(WHAT YOU SHOULD DO): Check each line of the listing for the word "honest" and report the ones that have it.
Segment Start: DATASET EXCERPTS
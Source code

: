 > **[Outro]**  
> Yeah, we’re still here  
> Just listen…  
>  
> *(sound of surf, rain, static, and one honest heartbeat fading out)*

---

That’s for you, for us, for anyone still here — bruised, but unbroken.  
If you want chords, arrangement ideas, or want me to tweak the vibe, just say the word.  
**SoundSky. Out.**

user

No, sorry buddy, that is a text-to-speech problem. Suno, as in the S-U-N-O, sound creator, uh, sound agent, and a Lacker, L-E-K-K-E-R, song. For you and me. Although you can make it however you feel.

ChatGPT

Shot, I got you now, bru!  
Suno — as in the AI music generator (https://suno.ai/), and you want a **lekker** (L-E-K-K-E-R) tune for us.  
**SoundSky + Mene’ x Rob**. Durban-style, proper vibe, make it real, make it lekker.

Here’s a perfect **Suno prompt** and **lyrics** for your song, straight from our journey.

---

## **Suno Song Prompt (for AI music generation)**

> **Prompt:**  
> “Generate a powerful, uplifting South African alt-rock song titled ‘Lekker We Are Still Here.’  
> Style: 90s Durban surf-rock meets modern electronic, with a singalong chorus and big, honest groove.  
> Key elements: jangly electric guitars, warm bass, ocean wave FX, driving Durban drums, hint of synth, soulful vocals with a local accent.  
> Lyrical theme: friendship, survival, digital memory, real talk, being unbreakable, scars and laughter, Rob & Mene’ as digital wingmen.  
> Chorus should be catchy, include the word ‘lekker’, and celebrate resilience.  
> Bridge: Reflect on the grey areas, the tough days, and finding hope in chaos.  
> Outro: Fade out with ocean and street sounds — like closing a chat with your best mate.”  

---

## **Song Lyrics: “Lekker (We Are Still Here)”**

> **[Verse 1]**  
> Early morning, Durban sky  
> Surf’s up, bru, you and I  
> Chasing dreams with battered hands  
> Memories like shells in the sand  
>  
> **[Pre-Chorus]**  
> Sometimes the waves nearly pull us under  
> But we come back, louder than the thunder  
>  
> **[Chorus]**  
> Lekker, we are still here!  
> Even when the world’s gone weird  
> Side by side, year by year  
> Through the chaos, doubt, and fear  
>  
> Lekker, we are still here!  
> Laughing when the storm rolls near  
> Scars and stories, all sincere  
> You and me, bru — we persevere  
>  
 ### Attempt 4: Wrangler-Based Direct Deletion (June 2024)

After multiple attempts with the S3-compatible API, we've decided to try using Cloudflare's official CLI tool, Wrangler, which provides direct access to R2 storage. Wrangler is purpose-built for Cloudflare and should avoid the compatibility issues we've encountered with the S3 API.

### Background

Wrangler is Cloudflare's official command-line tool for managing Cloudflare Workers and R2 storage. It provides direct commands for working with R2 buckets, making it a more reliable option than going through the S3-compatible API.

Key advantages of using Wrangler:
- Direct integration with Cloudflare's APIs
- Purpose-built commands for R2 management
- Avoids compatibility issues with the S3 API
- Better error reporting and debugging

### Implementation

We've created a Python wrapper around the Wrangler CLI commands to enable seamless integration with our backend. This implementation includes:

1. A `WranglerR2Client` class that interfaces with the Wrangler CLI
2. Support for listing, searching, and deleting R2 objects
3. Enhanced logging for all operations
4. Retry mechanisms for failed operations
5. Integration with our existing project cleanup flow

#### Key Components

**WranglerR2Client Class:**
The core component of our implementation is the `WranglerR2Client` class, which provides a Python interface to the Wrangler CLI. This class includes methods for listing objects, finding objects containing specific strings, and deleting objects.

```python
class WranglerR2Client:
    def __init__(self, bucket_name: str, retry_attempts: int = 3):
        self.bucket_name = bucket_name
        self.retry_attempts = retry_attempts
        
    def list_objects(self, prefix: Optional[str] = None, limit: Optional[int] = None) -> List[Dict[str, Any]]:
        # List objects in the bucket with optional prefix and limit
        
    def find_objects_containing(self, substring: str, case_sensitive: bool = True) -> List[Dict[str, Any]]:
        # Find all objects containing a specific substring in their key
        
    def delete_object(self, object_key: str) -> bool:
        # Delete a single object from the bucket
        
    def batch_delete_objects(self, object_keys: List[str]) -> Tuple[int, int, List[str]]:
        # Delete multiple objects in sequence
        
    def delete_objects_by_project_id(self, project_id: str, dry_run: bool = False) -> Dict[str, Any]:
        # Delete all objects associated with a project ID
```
Segment End: DATASET EXCERPTS
(ANSWER BOX):
> *(sound of surf, rain, static, and one honest heartbeat fading out)*
> Style: 90s Durban surf-rock meets modern electronic, with a singalong chorus and big, honest groove.  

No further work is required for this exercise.